Rechtbank doet uitspraak in zaak Maasmeisje
ROTTERDAM (ANP) – De rechtbank in Rotterdam doet maandagmiddag uitspraak in de zaak tegen de vader van het ’Maasmeisje’ António G. Het openbaar ministerie (OM) verdenkt de 48–jarige Rotterdammer van het doden van zijn 12–jarige dochter. Delen van haar lichaam werden vorig jaar zomer teruggevonden in de Nieuwe Maas.
Het OM eiste twee weken geleden acht jaar en tbs met dwangverpleging tegen hem. Het versnijden van het lichaam en het dumpen in de rivier wijst op een gewelddadige dood, stelde justitie. Harde bewijzen die deze theorie onderschrijven, heeft ze echter niet.Wel geven bewijsmiddelen als een botsplinter, snijplekken en bloed in de douche van de woning aan de Jagerslaan in Rotterdam–Zuid aan dat ze mogelijk daar in stukken is gehakt, gezaagd of versneden. Haar hoofd zat onder meer in een tas die G. gebruikte voor zijn werk. De tassen en koffer met haar lichaamsdelen zou hij hebben verzwaard met tegels uit hun achtertuin.
Zelf heeft de verdachte de dood aanvankelijk steeds ontkend. Later bleef hij zwijgen. Ook tijdens de behandeling van zijn zaak hield hij de kaken grotendeels op elkaar. Dit tot ergernis van de rechtbank.
Volgens zijn advocaat Casper Jongsma is zijn dochter voor hem niet dood. Zijn cliënt kampt met ernstige psychische problemen en een drankprobleem. Hij is sterk verminderd toerekeningsvatbaar, oordelen deskundigen over hem.
Zij noemen hem een „onwetende verdachte". Hij hoort stemmen. Deze vertellen hem dat hij niet over de zaak over zijn dochter mag praten. „Hij voelt zich soms een commandocentrum en voelt zich bestuurd door een afstandsbediening", zeiden ze.
Vlak voor Gessica’s dood veranderde G. van medicijnen.

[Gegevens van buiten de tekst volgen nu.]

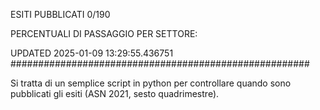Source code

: ESITI PUBBLICATI 0/190 

PERCENTUALI DI PASSAGGIO PER SETTORE:

UPDATED 2025-01-09 13:29:55.436751
###################################################### 

Si tratta di un semplice script in python per controllare quando sono pubblicati gli esiti (ASN 2021, sesto quadrimestre).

Hierdoor werden de stemmen erger, werd de man agressiever naar zijn dochter toe en dacht hij dat zij, net als hijzelf, behekst was. Dit bleek tijdens de zitting.
Naar de mening van raadsman Jongsma kan het meisje heel goed aan een overdosis medicijnen van haar vader zijn overleden. Ze had restjes geneesmiddelen in haar lichaam.
Sommige mensen wisten zelfs dat ze wel eens van de medicijnkast van haar vader ’snoepte’. Toen een leerkracht Bureau Jeugdzorg daarover waarschuwde, kreeg zij te horen niet meer te bellen en het met G. op te lossen.